You see, corruption has larger and wider implications. It must be viewed as a violation of human rights. Because it leads to the failure of institutions of governance which not only results in a lack of law enforcement measures; it exacerbates, as well, development problems. Those most severely affected are invariably the less well to do and especially the B40 citizenry group.
The rights that are adversely affected by corruption are manifold: first is the right to equality, that is guaranteed by the Federal Constitution. People unable or unwilling to bribe are discriminated against. Affecting not just civil and political rights but also economic, social and cultural rights. Such as the right to freedom from torture, right to a fair trial, right to food or right to health services. Corruption violates the human rights of those entitled to these services.
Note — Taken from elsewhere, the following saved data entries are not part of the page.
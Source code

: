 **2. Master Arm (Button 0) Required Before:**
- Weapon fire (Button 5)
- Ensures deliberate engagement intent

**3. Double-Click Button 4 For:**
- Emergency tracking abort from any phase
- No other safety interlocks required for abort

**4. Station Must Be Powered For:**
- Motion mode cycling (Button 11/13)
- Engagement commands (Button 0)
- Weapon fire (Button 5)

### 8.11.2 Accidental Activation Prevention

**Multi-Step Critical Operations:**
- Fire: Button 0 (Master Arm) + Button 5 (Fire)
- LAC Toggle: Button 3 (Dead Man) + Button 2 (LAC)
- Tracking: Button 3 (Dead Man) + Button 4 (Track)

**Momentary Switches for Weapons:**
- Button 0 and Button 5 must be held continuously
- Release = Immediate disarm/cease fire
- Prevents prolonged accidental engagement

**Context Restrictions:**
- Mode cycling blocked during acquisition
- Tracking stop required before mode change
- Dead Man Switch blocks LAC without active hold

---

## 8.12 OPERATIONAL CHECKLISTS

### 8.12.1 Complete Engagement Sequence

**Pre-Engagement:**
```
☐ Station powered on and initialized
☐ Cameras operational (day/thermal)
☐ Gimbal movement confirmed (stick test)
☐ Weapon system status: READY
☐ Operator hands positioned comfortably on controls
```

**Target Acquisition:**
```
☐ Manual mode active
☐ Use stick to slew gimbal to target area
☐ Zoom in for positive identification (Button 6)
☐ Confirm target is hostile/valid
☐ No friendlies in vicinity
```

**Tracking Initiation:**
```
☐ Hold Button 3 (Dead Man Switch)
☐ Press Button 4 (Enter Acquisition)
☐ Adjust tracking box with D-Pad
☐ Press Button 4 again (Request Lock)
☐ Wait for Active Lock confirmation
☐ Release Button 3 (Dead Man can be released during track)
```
Once corruption is seen as a rights violation, it would empower the citizenry and civil society groups to expose these practices and seek redress. This goes beyond just reporting the crime to an enforcement agency and expecting it to pursue the suspect.
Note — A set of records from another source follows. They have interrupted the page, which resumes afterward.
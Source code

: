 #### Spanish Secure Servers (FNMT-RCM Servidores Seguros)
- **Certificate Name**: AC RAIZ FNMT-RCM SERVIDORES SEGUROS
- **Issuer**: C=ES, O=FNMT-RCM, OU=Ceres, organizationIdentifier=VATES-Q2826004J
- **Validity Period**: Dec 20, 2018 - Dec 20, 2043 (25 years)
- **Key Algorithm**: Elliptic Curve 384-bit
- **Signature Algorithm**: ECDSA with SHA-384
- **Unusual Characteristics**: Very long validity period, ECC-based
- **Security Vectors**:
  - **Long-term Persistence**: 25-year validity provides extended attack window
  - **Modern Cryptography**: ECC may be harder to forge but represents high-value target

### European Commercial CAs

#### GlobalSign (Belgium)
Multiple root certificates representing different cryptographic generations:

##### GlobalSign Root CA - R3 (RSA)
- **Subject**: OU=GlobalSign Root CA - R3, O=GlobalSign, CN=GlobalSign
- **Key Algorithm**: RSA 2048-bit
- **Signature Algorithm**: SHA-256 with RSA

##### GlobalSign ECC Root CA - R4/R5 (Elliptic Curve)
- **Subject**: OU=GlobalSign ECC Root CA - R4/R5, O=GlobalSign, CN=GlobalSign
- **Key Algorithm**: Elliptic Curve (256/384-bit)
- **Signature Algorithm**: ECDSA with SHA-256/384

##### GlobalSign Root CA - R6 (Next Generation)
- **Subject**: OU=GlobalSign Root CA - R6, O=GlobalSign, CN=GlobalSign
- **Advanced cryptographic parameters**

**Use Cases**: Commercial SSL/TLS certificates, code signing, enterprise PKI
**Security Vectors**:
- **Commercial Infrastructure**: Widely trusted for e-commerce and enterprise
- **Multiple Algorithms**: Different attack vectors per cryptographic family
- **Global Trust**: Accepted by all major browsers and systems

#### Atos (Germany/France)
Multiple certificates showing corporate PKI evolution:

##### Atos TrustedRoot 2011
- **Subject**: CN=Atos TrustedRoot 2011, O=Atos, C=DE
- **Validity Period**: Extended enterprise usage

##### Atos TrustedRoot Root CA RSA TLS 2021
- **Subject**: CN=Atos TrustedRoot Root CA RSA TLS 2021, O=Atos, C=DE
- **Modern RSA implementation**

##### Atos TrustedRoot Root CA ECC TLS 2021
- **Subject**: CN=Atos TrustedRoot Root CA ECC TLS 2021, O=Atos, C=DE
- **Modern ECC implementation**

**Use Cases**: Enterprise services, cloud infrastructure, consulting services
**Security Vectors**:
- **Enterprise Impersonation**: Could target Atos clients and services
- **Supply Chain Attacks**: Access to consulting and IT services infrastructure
Corruption couched in the language of human rights violations also provides the government the basis to act proactively to protect these human rights. Governmental authorities as well as courts will then become a channel to scrutinise the corrupt acts. Courts in particular can be the sentinels to strike down corrupt acts if they make a mockery of democracy and undermine the rule of law. Thus promoting corruption-free governance. This in turn would ensure not only proper redress for the victims of corruption but also deter future violations.
Our judges have spoken out against the need to act against corruption in a non-criminal law context. As where a retired army person was accorded the right to sue a chief minister for corruptly usurping land meant for the poor. Justice Wan Yahya said in 1982 that the judiciary “cannot idly stand as a silent and stony pillar of democracy. The court, in its role as a public watch dog, is not expected to turn a deaf ear to the prevailing public outcry against corruption and abuse of administrative powers by authorities or their officials, however high in rank”.
His lordship accorded standing to any public spirited person wishing to ensure due observation of the law: Mohamed bin Ismail v Tan Sri Othman Saat. Courts have also expanded the constitutional guarantee of the “right to life” to include all facets that make up living with human dignity. This judicial approach is a necessary concomitant to the government’s commitment to banish corruption from our body politic.
Development objectives of a government are linked to the resources it provides. And their efficient and effective use. Monies hijacked by public officials or wasteful expenditure thwart development. Affecting the supply of services to the populace: education, food, health, land rights.
Consider what the massive corrupt siphoning of monies exposed by the 1MDB scandal, the Felda scandal and the like could have done for the poor. Indeed, corruption forms a significant part of the RM1.8 trillion illicit financial flow between 2005 and 2014.
The NACP has rather boldly identified the challenges in eradicating corruption. These include: interference of politicians in government administration and finance, lack of leadership and political will, independence of legislation and enforcement bodies, light punishment for corruption offenders, implications on economic stability, lack of public support and confidence, and threats to national security and sovereignty,
The government’s future measures must go beyond strengthening law enforcement and the independence of the MACC, important as they are. A multi-pronged strategy should include empowering the citizenry and civil society, reforming institutions and their leaders; the declaration of assets by public officials; widening the scope of the Whistleblower Protection Act; enacting a Freedom of Information Act, giving the human rights body – Suhakam more bite so that their recommendations are respected and carried out faithfully; introducing human rights and anti-corruption education in schools and the wider society, empowering the judiciary and other institutions.
Breaking the corruption chain is fundamental. For where corruption breeds, liberty cannot long exist.